(WORK INSTRUCTION):
Copy out every line in the entries below that includes "target".

(WORKING DATA):
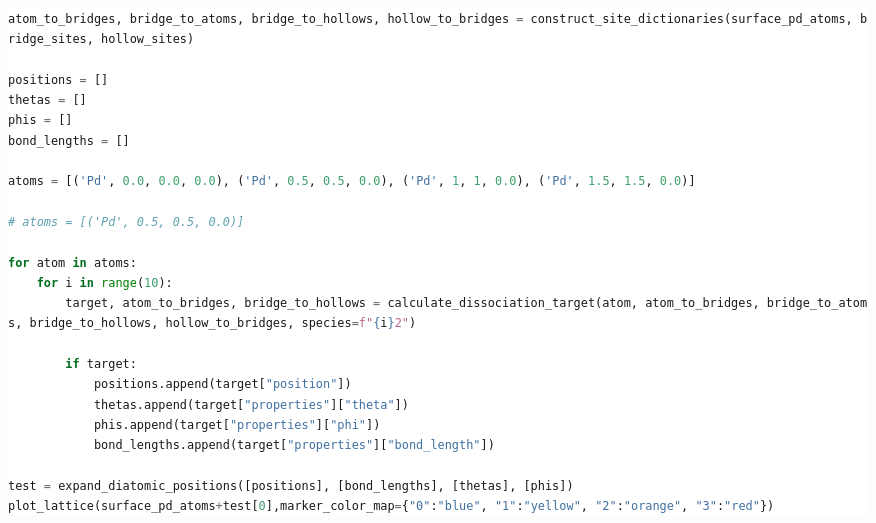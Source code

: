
 ```python
atom_to_bridges, bridge_to_atoms, bridge_to_hollows, hollow_to_bridges = construct_site_dictionaries(surface_pd_atoms, bridge_sites, hollow_sites)

positions = []
thetas = []
phis = []
bond_lengths = []

atoms = [('Pd', 0.0, 0.0, 0.0), ('Pd', 0.5, 0.5, 0.0), ('Pd', 1, 1, 0.0), ('Pd', 1.5, 1.5, 0.0)]

# atoms = [('Pd', 0.5, 0.5, 0.0)]

for atom in atoms:
    for i in range(10):
        target, atom_to_bridges, bridge_to_hollows = calculate_dissociation_target(atom, atom_to_bridges, bridge_to_atoms, bridge_to_hollows, hollow_to_bridges, species=f"{i}2")
    
        if target:
            positions.append(target["position"])
            thetas.append(target["properties"]["theta"])
            phis.append(target["properties"]["phi"])
            bond_lengths.append(target["properties"]["bond_length"])

test = expand_diatomic_positions([positions], [bond_lengths], [thetas], [phis])
plot_lattice(surface_pd_atoms+test[0],marker_color_map={"0":"blue", "1":"yellow", "2":"orange", "3":"red"})
```

```python

```
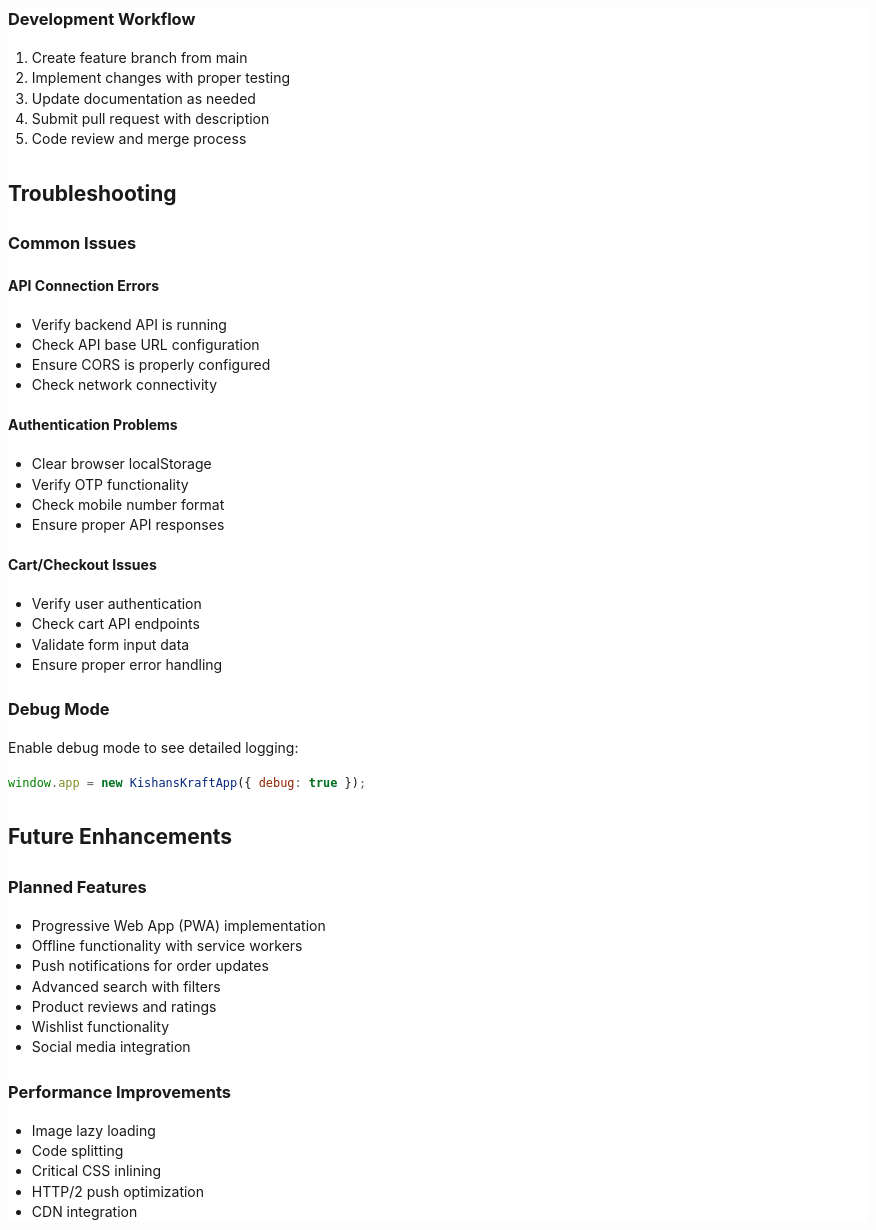 ### Development Workflow
1. Create feature branch from main
2. Implement changes with proper testing
3. Update documentation as needed
4. Submit pull request with description
5. Code review and merge process

## Troubleshooting

### Common Issues

#### API Connection Errors
- Verify backend API is running
- Check API base URL configuration
- Ensure CORS is properly configured
- Check network connectivity

#### Authentication Problems
- Clear browser localStorage
- Verify OTP functionality
- Check mobile number format
- Ensure proper API responses

#### Cart/Checkout Issues
- Verify user authentication
- Check cart API endpoints
- Validate form input data
- Ensure proper error handling

### Debug Mode
Enable debug mode to see detailed logging:
```javascript
window.app = new KishansKraftApp({ debug: true });
```

## Future Enhancements

### Planned Features
- Progressive Web App (PWA) implementation
- Offline functionality with service workers
- Push notifications for order updates
- Advanced search with filters
- Product reviews and ratings
- Wishlist functionality
- Social media integration

### Performance Improvements
- Image lazy loading
- Code splitting
- Critical CSS inlining
- HTTP/2 push optimization
- CDN integration
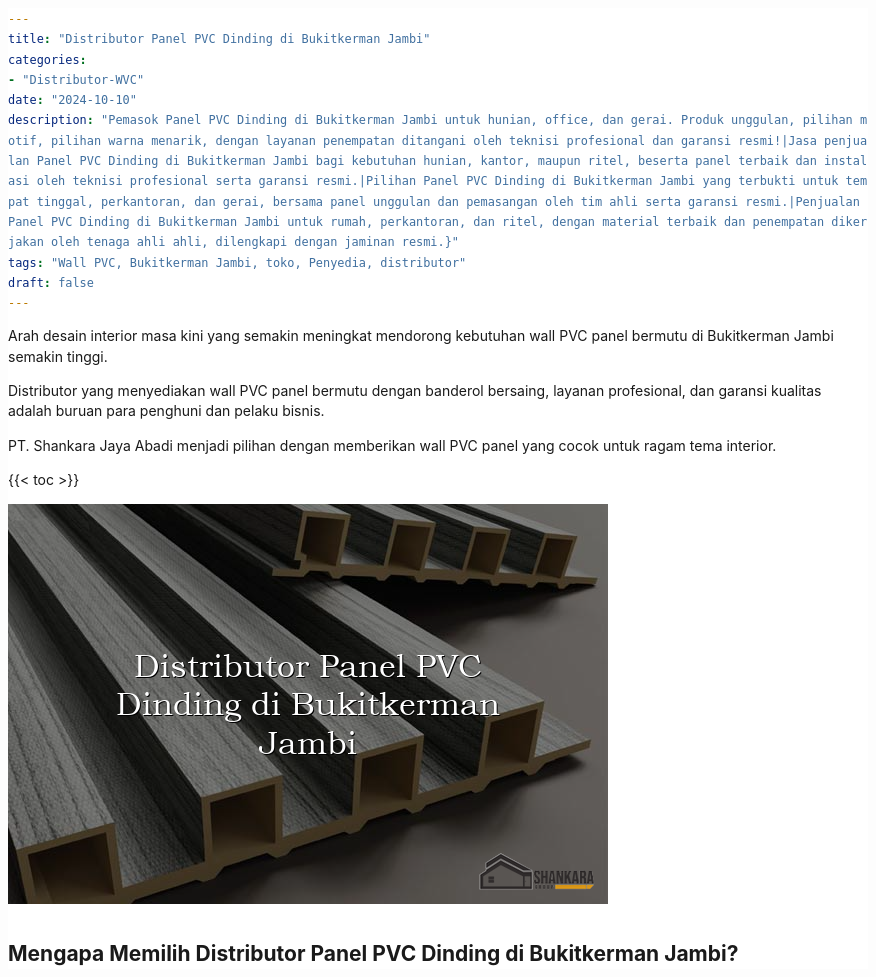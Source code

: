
 ```yaml
---
title: "Distributor Panel PVC Dinding di Bukitkerman Jambi"
categories: 
- "Distributor-WVC"
date: "2024-10-10"
description: "Pemasok Panel PVC Dinding di Bukitkerman Jambi untuk hunian, office, dan gerai. Produk unggulan, pilihan motif, pilihan warna menarik, dengan layanan penempatan ditangani oleh teknisi profesional dan garansi resmi!|Jasa penjualan Panel PVC Dinding di Bukitkerman Jambi bagi kebutuhan hunian, kantor, maupun ritel, beserta panel terbaik dan instalasi oleh teknisi profesional serta garansi resmi.|Pilihan Panel PVC Dinding di Bukitkerman Jambi yang terbukti untuk tempat tinggal, perkantoran, dan gerai, bersama panel unggulan dan pemasangan oleh tim ahli serta garansi resmi.|Penjualan Panel PVC Dinding di Bukitkerman Jambi untuk rumah, perkantoran, dan ritel, dengan material terbaik dan penempatan dikerjakan oleh tenaga ahli ahli, dilengkapi dengan jaminan resmi.}"
tags: "Wall PVC, Bukitkerman Jambi, toko, Penyedia, distributor"
draft: false
---
```


Arah desain interior masa kini yang semakin meningkat mendorong kebutuhan wall PVC panel bermutu di Bukitkerman Jambi semakin tinggi.

Distributor yang menyediakan wall PVC panel bermutu dengan banderol bersaing, layanan profesional, dan garansi kualitas adalah buruan para penghuni dan pelaku bisnis.

PT. Shankara Jaya Abadi menjadi pilihan dengan memberikan wall PVC panel yang cocok untuk ragam tema interior.

{{< toc >}}

![Distributor Panel PVC Dinding di Bukitkerman Jambi](/images/Distributor-WVC/Distributor-Panel-PVC-Dinding-di-Bukitkerman-Jambi.png)


## Mengapa Memilih Distributor Panel PVC Dinding di Bukitkerman Jambi?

(RESULT OF THIS TASK):
        target, atom_to_bridges, bridge_to_hollows = calculate_dissociation_target(atom, atom_to_bridges, bridge_to_atoms, bridge_to_hollows, hollow_to_bridges, species=f"{i}2")
        if target:
            positions.append(target["position"])
            thetas.append(target["properties"]["theta"])
            phis.append(target["properties"]["phi"])
            bond_lengths.append(target["properties"]["bond_length"])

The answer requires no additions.